The economic crisis presents a unique opportunity to meaningfully alter American corporate governance, and the government seems intent on doing just that. Wielding unprecedented interventionist policies along with plans to spend more than $10 trillion across numerous industries, the government has substantial reform-minded ambitions. Of course, government funding comes at a price, and that has companies and shareholders alike wondering exactly what the new regulations might mean for them.

Much attention has been focused on the imposition of headline-grabbing operational limitations such as rules around executive compensation and expense restrictions. This focus is misdirected.
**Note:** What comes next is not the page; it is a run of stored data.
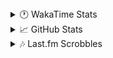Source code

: <details>
  <summary>🕐 WakaTime Stats</summary><br/>

<!--START_SECTION:waka-->
![Code Time](http://img.shields.io/badge/Code%20Time-79%20hrs%2049%20mins-blue)

![Profile Views](http://img.shields.io/badge/Profile%20Views-0-blue)

![Lines of code](https://img.shields.io/badge/From%20Hello%20World%20I%27ve%20Written-3.7%20million%20lines%20of%20code-blue)

**🐱 My GitHub Data** 

> 📦 517.8 kB Used in GitHub's Storage 
 > 
> 🏆 866 Contributions in the Year 2025
 > 
> 💼 Opted to Hire
 > 
> 📜 11 Public Repositories 
 > 
> 🔑 14 Private Repositories 
 > 
**I'm a Night 🦉** 

```text
🌞 Morning                1390 commits        ██░░░░░░░░░░░░░░░░░░░░░░░   09.84 % 
🌆 Daytime                5606 commits        ██████████░░░░░░░░░░░░░░░   39.68 % 
🌃 Evening                5508 commits        ██████████░░░░░░░░░░░░░░░   38.99 % 
🌙 Night                  1624 commits        ███░░░░░░░░░░░░░░░░░░░░░░   11.49 % 
```
📅 **I'm Most Productive on Monday** 

```text
Monday                   2367 commits        ████░░░░░░░░░░░░░░░░░░░░░   16.75 % 
Tuesday                  1814 commits        ███░░░░░░░░░░░░░░░░░░░░░░   12.84 % 
Wednesday                1834 commits        ███░░░░░░░░░░░░░░░░░░░░░░   12.98 % 
Thursday                 2192 commits        ████░░░░░░░░░░░░░░░░░░░░░   15.52 % 
Friday                   1502 commits        ███░░░░░░░░░░░░░░░░░░░░░░   10.63 % 
Saturday                 2079 commits        ████░░░░░░░░░░░░░░░░░░░░░   14.72 % 
Sunday                   2340 commits        ████░░░░░░░░░░░░░░░░░░░░░   16.56 % 
```


📊 **This Week I Spent My Time On** 

```text
🕑︎ Time Zone: Asia/Barnaul

💬 Programming Languages: 
PHP                      17 hrs 18 mins      ████████████████░░░░░░░░░   62.59 % 
Smarty                   4 hrs 46 mins       ████░░░░░░░░░░░░░░░░░░░░░   17.28 % 
Twig                     1 hr 48 mins        ██░░░░░░░░░░░░░░░░░░░░░░░   06.51 % 
Text                     55 mins             █░░░░░░░░░░░░░░░░░░░░░░░░   03.37 % 
GitIgnore file           45 mins             █░░░░░░░░░░░░░░░░░░░░░░░░   02.77 % 

🔥 Editors: 
PhpStorm                 27 hrs 39 mins      █████████████████████████   100.00 % 

💻 Operating System: 
Windows                  27 hrs 39 mins      █████████████████████████   100.00 % 
```

**I Mostly Code in PHP** 

```text
PHP                      24 repos            █████████████░░░░░░░░░░░░   51.06 % 
Batchfile                11 repos            ██████░░░░░░░░░░░░░░░░░░░   23.40 % 
HTML                     3 repos             ██░░░░░░░░░░░░░░░░░░░░░░░   06.38 % 
Twig                     1 repo              █░░░░░░░░░░░░░░░░░░░░░░░░   02.13 % 
Pawn                     1 repo              █░░░░░░░░░░░░░░░░░░░░░░░░   02.13 % 
```




 Last Updated on 08/03/2025 00:47:06 UTC
<!--END_SECTION:waka-->
</details>

<details>
  <summary>📈 GitHub Stats</summary><br/>

[![belomaxorka's GitHub stats](https://github-readme-stats.vercel.app/api?username=belomaxorka&theme=buefy)](https://github.com/belomaxorka)
</details>

<details>
  <summary>🎶 Last.fm Scrobbles</summary><br/>

![My scrobbles](https://lastfm-recently-played.vercel.app/api?user=belomaxorka&show_user=header&count=3&footer_style=normal_stats)
</details>
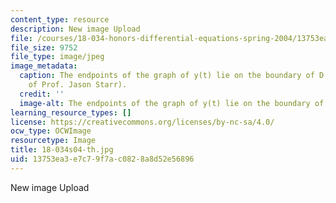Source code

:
 ```yaml
---
content_type: resource
description: New image Upload
file: /courses/18-034-honors-differential-equations-spring-2004/13753ea3e7c79f7ac0828a8d52e56896_18-034s04-th.jpg
file_size: 9752
file_type: image/jpeg
image_metadata:
  caption: The endpoints of the graph of y(t) lie on the boundary of D. (Image courtesy
    of Prof. Jason Starr).
  credit: ''
  image-alt: The endpoints of the graph of y(t) lie on the boundary of D.
learning_resource_types: []
license: https://creativecommons.org/licenses/by-nc-sa/4.0/
ocw_type: OCWImage
resourcetype: Image
title: 18-034s04-th.jpg
uid: 13753ea3-e7c7-9f7a-c082-8a8d52e56896
---
```

New image Upload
Instead, corporate America ought to keep a collective eye on the regulatory reform agenda brewing in Congress and at several oversight agencies.

While it is true that operational restrictions may have significant short-term effects, the fact is that these restrictions are tied directly to government ownership stakes. Therefore, once the government is repaid, many restrictions no longer apply, suggesting that any lasting reform in American boardrooms is unlikely to take hold. In fact, just a few weeks ago, several banks returned a total of $68 billion, and as a result, these institutions will escape various government-imposed curbs.

A key difference between emergency measures aimed at the current economic crisis and more fundamental regulatory reform is that regulatory reform, once enacted, becomes embedded in the oversight landscape and proves extremely difficult to dislodge. The Obama administration seems to appreciate the "stickiness" associated with regulatory change, and this approach will likely play a central role in the overhaul of the U.S. financial sector.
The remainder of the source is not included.